Start of Block

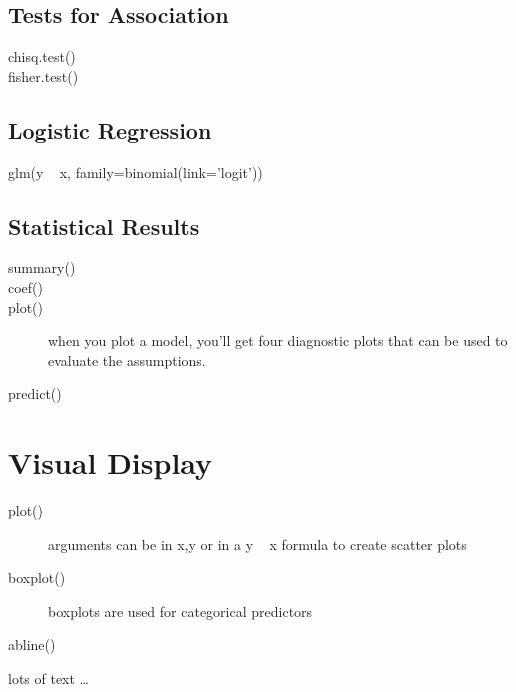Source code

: \documentclass{article}
\begin{document}
\begin{multicols}{3}
\subsection*{Tests for Association}

\begin{description}
\item[chisq.test()]
\item[fisher.test()]
\end{description}

\subsection*{Logistic Regression}

\begin{description}
\item[glm(y ~ x, family=binomial(link='logit'))]
\end{description}

\subsection*{Statistical Results}
\begin{description}
\item[summary()]
\item[coef()]
\item[plot()] when you plot a model, you'll get four diagnostic plots that can be used to evaluate the assumptions.
\item[predict()]
\end{description}

\section*{Visual Display}

\begin{description}
\item[plot()] arguments can be in x,y or in a y ~ x formula to create scatter plots
\item[boxplot()] boxplots are used for categorical predictors
\item[abline()]
\item[]

\end{description}

  lots of text
  \ldots
\end{multicols}
\end{document}
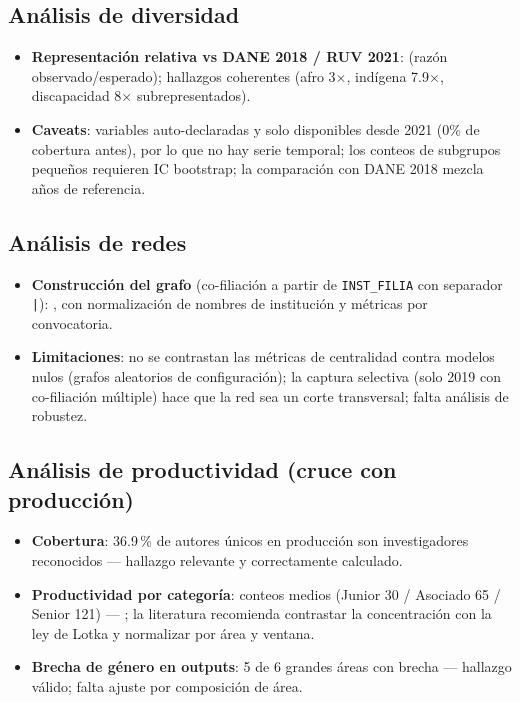 \subsection{Análisis de diversidad}

\begin{itemize}
  \item \textbf{Representación relativa vs DANE 2018 / RUV 2021}:
         (razón observado/esperado); hallazgos
        coherentes (afro 3$\times$, indígena 7.9$\times$, discapacidad 8$\times$
        subrepresentados).
  \item \textbf{Caveats}: variables auto-declaradas y solo disponibles desde 2021
        (0\% de cobertura antes), por lo que no hay serie temporal; los conteos de
        subgrupos pequeños requieren IC bootstrap; la comparación con DANE 2018
        mezcla años de referencia.
\end{itemize}

\subsection{Análisis de redes}

\begin{itemize}
  \item \textbf{Construcción del grafo} (co-filiación a partir de
        \texttt{INST\_FILIA} con separador \texttt{|}): ,
        con normalización de nombres de institución y métricas por convocatoria.
  \item \textbf{Limitaciones}: no se contrastan las métricas de centralidad contra
        modelos nulos (grafos aleatorios de configuración); la captura selectiva
        (solo 2019 con co-filiación múltiple) hace que la red sea un corte
        transversal; falta análisis de robustez.
\end{itemize}

\subsection{Análisis de productividad (cruce con producción)}

\begin{itemize}
  \item \textbf{Cobertura}: 36.9\,\% de autores únicos en producción son
        investigadores reconocidos — hallazgo relevante y correctamente calculado.
  \item \textbf{Productividad por categoría}: conteos medios (Junior 30 /
        Asociado 65 / Senior 121) — ; la literatura
        recomienda contrastar la concentración con la ley de Lotka y normalizar
        por área y ventana.
  \item \textbf{Brecha de género en outputs}: 5 de 6 grandes áreas con brecha —
        hallazgo válido; falta ajuste por composición de área.
\end{itemize}

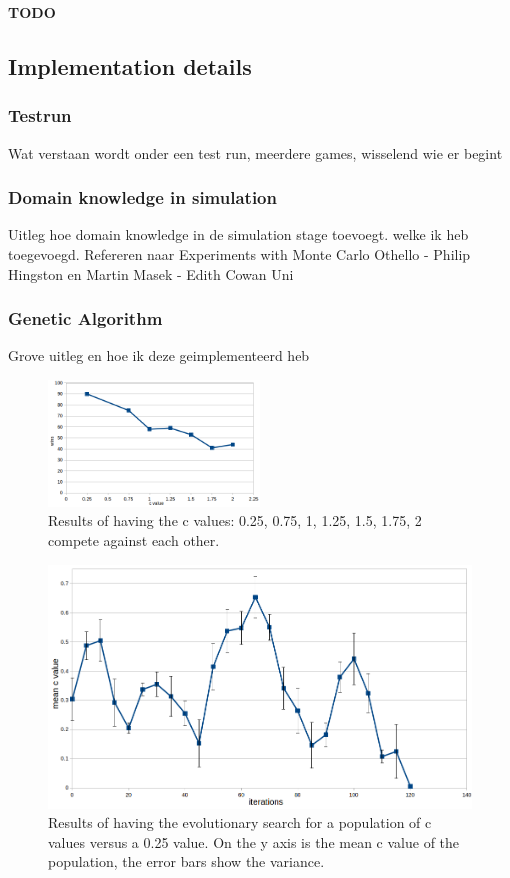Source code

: \documentclass[10pt,letterpaper]{article}
\begin{document}
\textbf{TODO}
\pagebreak[4]
\subsection{Implementation details}
\subsubsection{Testrun}
Wat verstaan wordt onder een test run, meerdere games, wisselend wie er begint
\subsubsection{Domain knowledge in simulation}
Uitleg hoe domain knowledge in de simulation stage toevoegt. welke ik heb toegevoegd. Refereren naar Experiments with Monte Carlo Othello - Philip Hingston en Martin Masek - Edith Cowan Uni
\subsubsection{Genetic Algorithm}
Grove uitleg en hoe ik deze geimplementeerd heb

\begin{figure}
    \includegraphics[width=0.5\textwidth]{images/rank-fixed-c-values}
    \caption{Results of having the c values: 0.25, 0.75, 1, 1.25, 1.5, 1.75, 2 compete against each other.}
    \label{fig:results-fixed-rank}
\end{figure}
\begin{figure}
    \includegraphics[width=\textwidth]{images/evo-search}
    \caption{Results of having the evolutionary search for a population of c values versus a 0.25 value. On the y axis is the mean c value of the population, the error bars show the variance.}
    \label{fig:results-evo-search}
\end{figure}
\end{document}
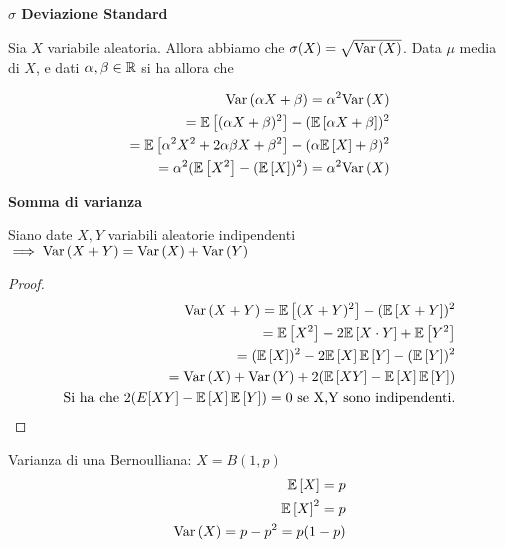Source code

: \begin{defn}
    \textbf{$\sigma$ Deviazione Standard}
    
    Sia $ X $ variabile aleatoria. Allora abbiamo che $ \sigma(X) = \sqrt{\text{Var}\left(X\right)} $. Data $ \mu $ media di $ X $, e dati $ \alpha, \beta \in \mathbb{R} $ si ha allora che
    
    \begin{equation*}
        \begin{aligned}
            \text{Var}\left(\alpha X + \beta\right) = \alpha ^2 \text{Var}\left(X\right) \\
            = \mathbb{E}\left[(\alpha X + \beta)^2\right] - (\mathbb{E}\left[\alpha X + \beta\right])^2 \\
            = \mathbb{E}\left[\alpha^2 X^2 + 2 \alpha \beta X + \beta^2\right] - (\alpha \mathbb{E}\left[X\right] + \beta)^2 \\
            = \alpha^2 (\mathbb{E}\left[X^2\right] - (\mathbb{E}\left[X\right])^2) = \alpha^2 \text{Var}\left(X\right)
        \end{aligned}
    \end{equation*}
\end{defn}


\begin{defn}
    \textbf{Somma di varianza} 
    
    Siano date $ X,Y $ variabili aleatorie indipendenti $ \implies \text{Var}\left(X + Y\right) = \text{Var}\left(X\right) + \text{Var}\left(Y\right) $ 
    
    \begin{proof}
        \begin{equation*}
        \begin{aligned}
        \text{Var}\left(X+Y\right) = \mathbb{E}\left[(X+Y)^2\right] - (\mathbb{E}\left[X+Y\right])^2 \\
        = \mathbb{E}\left[X^2\right] - 2\mathbb{E}\left[X \cdot Y\right] + \mathbb{E}\left[Y^2\right] \\ 
        = (\mathbb{E}\left[X\right])^2 - 2\mathbb{E}\left[X\right]\mathbb{E}\left[Y\right] - (\mathbb{E}\left[Y\right])^2 \\
        = \text{Var}\left(X\right) + \text{Var}\left(Y\right) + 2(\mathbb{E}\left[XY\right] - \mathbb{E}\left[X\right]\mathbb{E}\left[Y\right])\\
        \text{Si ha che } 2(E[XY] - \mathbb{E}\left[X\right]\mathbb{E}\left[Y\right]) = 0 \text{ se X,Y sono indipendenti.}
        \end{aligned}
        \end{equation*}
    \end{proof}
    
\end{defn}


\begin{defn}
    Varianza di una Bernoulliana: $ X = B(1,p) $
    \begin{equation*}
    \begin{aligned}
        \mathbb{E}\left[X\right] = p \\
        \mathbb{E}\left[X\right]^2 = p \\
        \text{Var}\left(X\right) = p-p^2 = p(1-p)
    \end{aligned}
    \end{equation*}
\end{defn}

End of Block

* WHAT IS EXPECTED:
Select and copy each line from the data that includes the word "conteos".

* RESPONSE AREA:
        (0\% de cobertura antes), por lo que no hay serie temporal; los conteos de
  \item \textbf{Productividad por categoría}: conteos medios (Junior 30 /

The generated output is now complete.